Поэтому Наполеон у него вышел немного гротескным. Реально Наполеон был, я думаю, куда серьёзней и куда значительней того фигляра, который иногда проглядывает на страницах толстовского романа. А вот Кутузов изображён очень правдиво, особенно его мучительное раздумье в монологе, когда он говорит: «Неужели это я допустил Наполеона до Москвы?» Такие мысли у него были. Но он понимал, что кроме него ни у кого нет морального авторитета санкционировать отступление от Москвы.
Н. КОТОВ: Кстати говоря, это, наверное, был такой шаг, взять на себя ответственность большую, чтобы действительно отступить.
Л. МАЦИХ: Потом и спаситель Отечества. Это был единственный спасительный шаг. И ни от кого другого армия такого бы приказа не приняла. Н о его авторитет был столь велик, что, скрипя сердце, все подчинились. Потом они признали его правоту и на коленях просили прощение. Кстати говоря, и сам Александр у его постели, умирающего Кутузова, он сказал: «Простите меня, Михаил Илларионович». Вот как… не всегда мысли великого человека понятны тем людям, которые вокруг. Особенно в горячке и в запальчивости.

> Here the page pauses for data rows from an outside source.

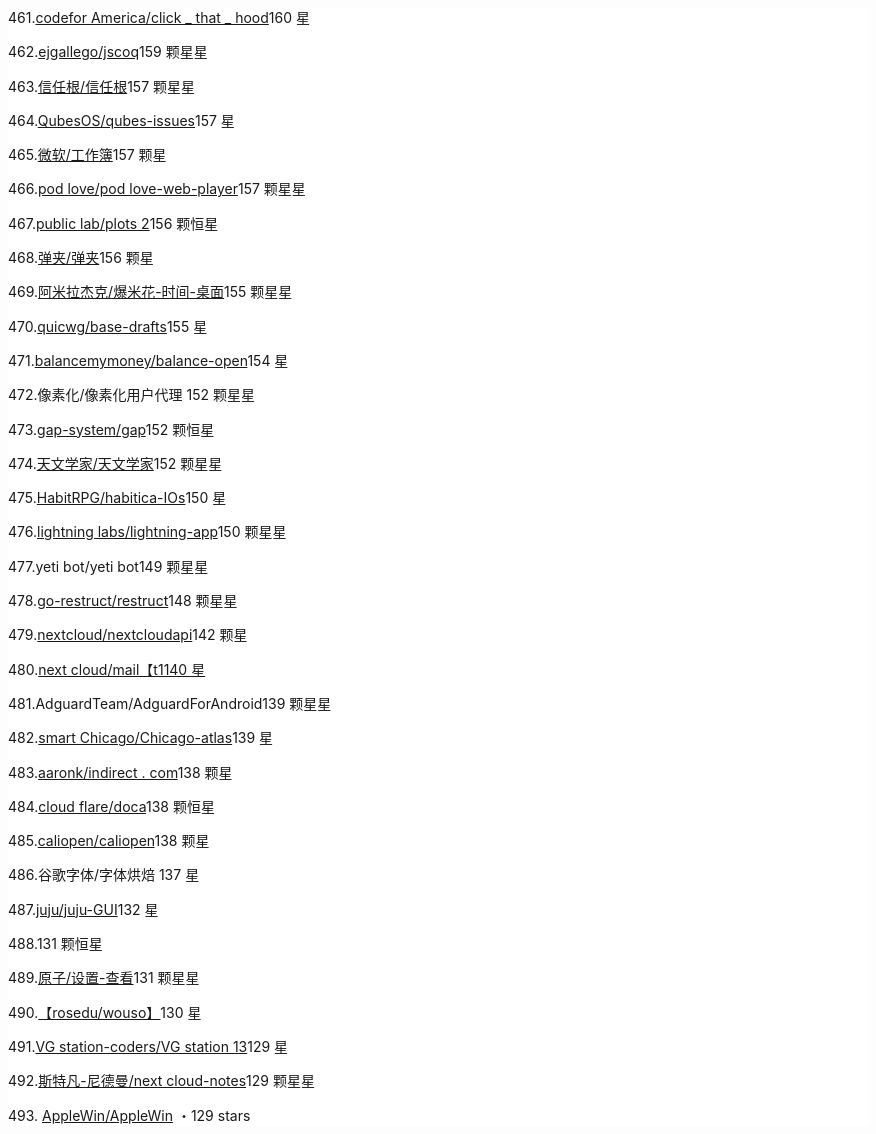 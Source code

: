 461.[codefor America/click _ that _ hood](https://github.com/codeforamerica/click_that_hood)160 星

462.[ejgallego/jscoq](https://github.com/ejgallego/jscoq)159 颗星星

463.[信任根/信任根](https://github.com/Trustroots/trustroots)157 颗星星

464.[QubesOS/qubes-issues](https://github.com/QubesOS/qubes-issues)157 星

465.[微软/工作簿](https://github.com/Microsoft/workbooks)157 颗星

466.[pod love/pod love-web-player](https://github.com/podlove/podlove-web-player)157 颗星星

467.[public lab/plots 2](https://github.com/publiclab/plots2)156 颗恒星

468.[弹夹/弹夹](https://github.com/magarena/magarena)156 颗星

469.[阿米拉杰克/爆米花-时间-桌面](https://github.com/amilajack/popcorn-time-desktop)155 颗星星

470.[quicwg/base-drafts](https://github.com/quicwg/base-drafts)155 星

471.[balancemymoney/balance-open](https://github.com/balancemymoney/balance-open)154 星

472.像素化/像素化用户代理 152 颗星星

473.[gap-system/gap](https://github.com/gap-system/gap)152 颗恒星

474.[天文学家/天文学家](https://github.com/inaturalist/inaturalist)152 颗星星

475.[HabitRPG/habitica-IOs](https://github.com/HabitRPG/habitica-ios)150 星

476.[lightning labs/lightning-app](https://github.com/lightninglabs/lightning-app)150 颗星星

477.yeti bot/yeti bot149 颗星星

478.[go-restruct/restruct](https://github.com/go-restruct/restruct)148 颗星星

479.[nextcloud/nextcloudapi](https://github.com/nextcloud/nextcloudpi)142 颗星

480.[next cloud/mail【t1140 星](https://github.com/nextcloud/mail)

481.AdguardTeam/AdguardForAndroid139 颗星星

482.[smart Chicago/Chicago-atlas](https://github.com/smartchicago/chicago-atlas)139 星

483.[aaronk/indirect . com](https://github.com/aaronpk/IndieAuth.com)138 颗星

484.[cloud flare/doca](https://github.com/cloudflare/doca)138 颗恒星

485.[caliopen/caliopen](https://github.com/CaliOpen/Caliopen)138 颗星

486.谷歌字体/字体烘焙 137 星

487.[juju/juju-GUI](https://github.com/juju/juju-gui)132 星

488.131 颗恒星

489.[原子/设置-查看](https://github.com/atom/settings-view)131 颗星星

490.[【rosedu/wouso】](https://github.com/rosedu/wouso)130 星

491.[VG station-coders/VG station 13](https://github.com/vgstation-coders/vgstation13)129 星

492.[斯特凡-尼德曼/next cloud-notes](https://github.com/stefan-niedermann/nextcloud-notes)129 颗星星

493\. [AppleWin/AppleWin](https://github.com/AppleWin/AppleWin) ・129 stars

Н. КОТОВ: Вот ещё приходят к нам вопросы на наш смс-портал +7-985-970-45-45. Николай Иванович просит: «Расскажите о семье и потомках Кутузова».
Л. МАЦИХ: У него много потомков. Голенищевы-Кутузовы — это славный род, нужно рассказывать несколько передач о всех ветвях этого славного дворянского рода, который восходит к татарским Мурзам, Кутузам, так же, как Рахманинов, Юсупов и многие другие. Это из той категории дворянства, его дочь, в замужестве Хитрово, была одной из самых знатных московских дам, содержательниц салонов, попасть к ней в салон было великой честью для интеллектуальной, духовной элиты того времени. Упомяну об этом, поскольку это имеет прямое отношение к нашей теме.
В её салоне собирался цвет московского и питерского масонства.
Н. КОТОВ: Ещё Николай Иванович добавляет: «И какое отношение к масонству имели Денис Давыдов и Матвей Платов?»
Л. МАЦИХ: Денис Давыдов был масоном, чего никогда не скрывал. И кстати, неоднократно получал выговоры за буйство и пьянство, к чему он был склонен, как добрый гусар, чего уж скрывать! Но его весёлость, его искренность, его храбрость абсолютная бесшабашная. Она всё искупала. Его за это обожали и крестьяне, когда он был в партизанском отряде, и гусары его, и все его сослуживцы, на него невозможно было сердиться. Но слова: «Вошёл и пробка в потолок», — которыми его Пушкин приветствовал, они действительно соответствовали его характеру.
Давыдов был. А Матвей Платов — нет. Платов настороженно относился ко всему иностранному, был такой франкофоб и он вместе с Шишковым, Кикиным возглавлял антизападную партию, он был большим поклонником такого всего квасного, как потом скажут, российского патриотизма, и к масонству у него никогда тяги не было.
Н. КОТОВ: Что касается ещё вопросов по поводу 1812 года. Вот Марина из Екатеринбурга благодарит Вас за интересные….
Л. МАЦИХ: Спасибо.
Н. КОТОВ: «Глядя на сегодняшнюю Россию, — она пишет, — и к чему привели желание перемен таких замечательных людей, возникает вопрос. Ведь не такой страны они хотели и хотят».